1. no more "good night see you tomorrow"s and "call me as you are on your way home"s. unless we go bruce and kris jenner one day. but... you know... doubtful.
2. instead of people insisting we fight like a married couple (oh, and you better believe we do...), we can actually, literally fight as a married couple. oh, the perks!
3. i can have my identity back! i can be ayley again! no longer the identity of a bride! just myself. my good old self and not "bride to be" or "almost married woman". and people will talk to me about other, normal things! i can't wait for that part.
4. we can build a home. in every way. spend our money on plungers and picture frames and spend our time building a spiritually meaningful life under one roof.
5. i'm there. if you don't already know, there is a strange place that my spirit has gradually shifted to over this engagement period where i'm not longer finding myself so much of a daughter, sister, coworker, friend, girlfriend or even fiance... but more of a wife. at least for the time being. there is now here and here i am now. that last bit was annoyingly seussian but what can you do.
6. like super duper obvious "we-have-dated-for-nearly-five-years-and-yeah" stuff...
7. i've realized that all of this stuff isn't the end of my life! all the showers and parties and people being wonderful and loving and getting to wear a white dress and see people i love... it's not the ONLY time that happens! it is in a lot of ways, of course. but life after the wedding, to me, seems so much more fulfilling and meaningful and good. more amazing dresses will be worn. loved ones will be hugged and life will be celebrated! like, even people who had wholly dreadful weddings in hindsight manage to be terribly happy and lead beautiful lives. bring it on!
8. the world around us will recognize our solidified union so seriously that it would cost us thousands of dollars and dozens of sleepless nights to break it which, in my opinion, is pretty cool. like, our future next door neighbors would take breaks from gardening around their perfectly manicured lawns to discuss the demise of our marriage with our other neighbors. it would be a thing. this marriage thing is super serious. i like super serious.
9. traveling! cooking dinners! sleepovers! cohabitation! doing it all together and no one sayin' nuthin' 'bout it!

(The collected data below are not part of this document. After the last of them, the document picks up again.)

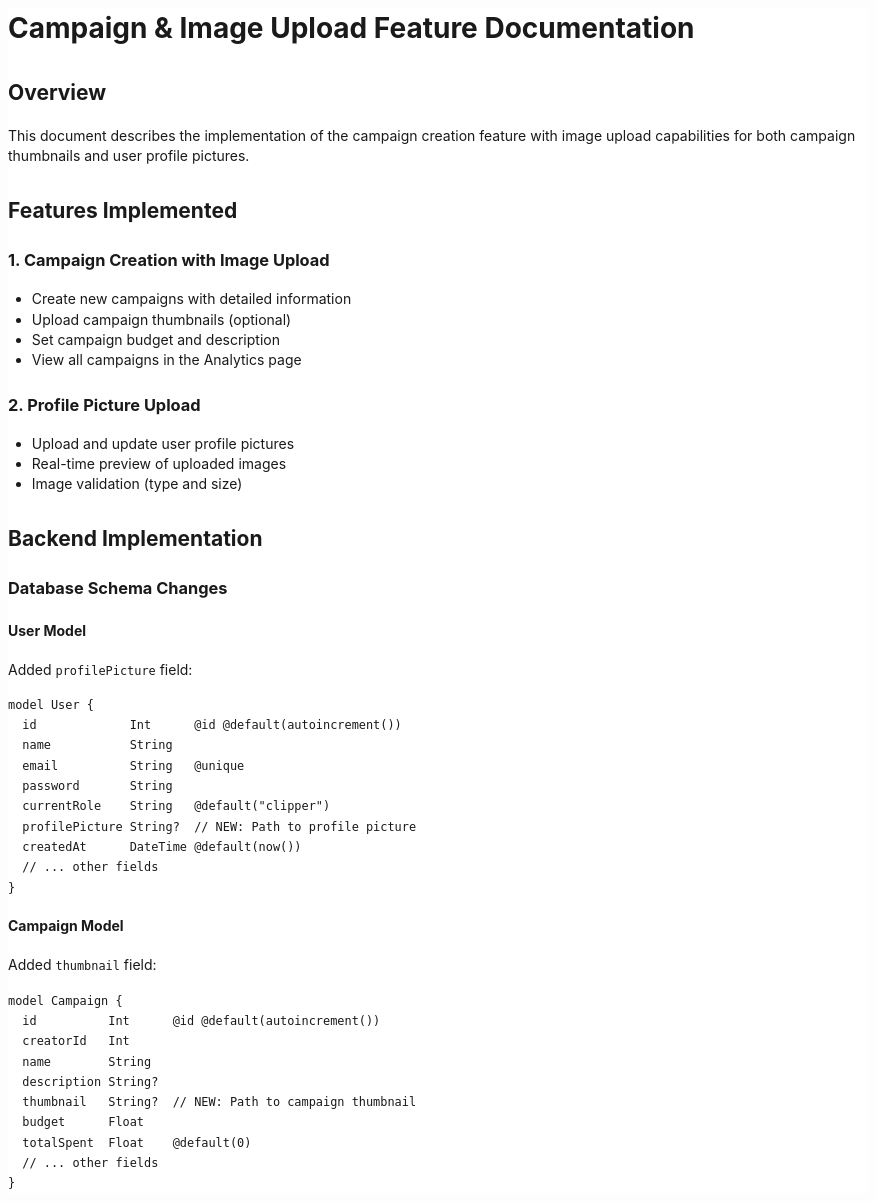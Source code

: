 # Campaign & Image Upload Feature Documentation

## Overview
This document describes the implementation of the campaign creation feature with image upload capabilities for both campaign thumbnails and user profile pictures.

## Features Implemented

### 1. Campaign Creation with Image Upload
- Create new campaigns with detailed information
- Upload campaign thumbnails (optional)
- Set campaign budget and description
- View all campaigns in the Analytics page

### 2. Profile Picture Upload
- Upload and update user profile pictures
- Real-time preview of uploaded images
- Image validation (type and size)

## Backend Implementation

### Database Schema Changes

#### User Model
Added `profilePicture` field:
```prisma
model User {
  id             Int      @id @default(autoincrement())
  name           String
  email          String   @unique
  password       String
  currentRole    String   @default("clipper")
  profilePicture String?  // NEW: Path to profile picture
  createdAt      DateTime @default(now())
  // ... other fields
}
```

#### Campaign Model
Added `thumbnail` field:
```prisma
model Campaign {
  id          Int      @id @default(autoincrement())
  creatorId   Int
  name        String
  description String?
  thumbnail   String?  // NEW: Path to campaign thumbnail
  budget      Float
  totalSpent  Float    @default(0)
  // ... other fields
}
```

10. having the heat off. i realize in a lot of ways the heat will always be on, but i gained some very important heat-related insight the other night as we were on our way to take our bridal pictures. we were upset and not even close to being in a loving mood or being photographed. it was a difficult night for both of us and i ended up balling my dress up afterward and throwing it into my front seat, curling up in the backseat, and sleeping the whole night in my car. when i, very sorely, woke up, i saw i had left my little bouquet on my dashboard. i wanted to spit on it and throw it out the window, but decided against it and drove home, leaving it on my dashboard, in the hot sun and out of my cold mind. when i finally came to my senses and had a panicky moment about my dress being askew in my car, i rushed out to grab all of my belongings, only to find those poor flowers as pictured above. those roses were likely only in my car for a few hours of heat, but they withered quickly. and the smell! gosh... hell must smell like rotting roses. i realized, once again, how fragile beautiful things are in the heat. it doesn't take long for it to go south. i mean, a little heat is good. but when you leave it... bad stuff happens. bad stuff that takes a long time to fix. you know how it goes. and the heat has been on us. bad. and we haven't kept an eye on it like we should have. so, yeah. i'm gonna have fresh flowers on our wedding day. probably the freshest flowers i can find. for good reason. and i will take good care of them. maybe there will be other times in our lives where we will leave things in the heat for longer than we ought to. but i will be damned if i ever smell rotting roses like that ever again. #metaphor
don't let your roses rot, you guys.
it is july 23rd.
and i will be married on july 25th
to adam nomiddlename reid
and i am ready for it
like the desert is ready for rain
like a baby is ready to inflate his lungs for the first time
and like a girl who loves a boy very much is ready to just be his already.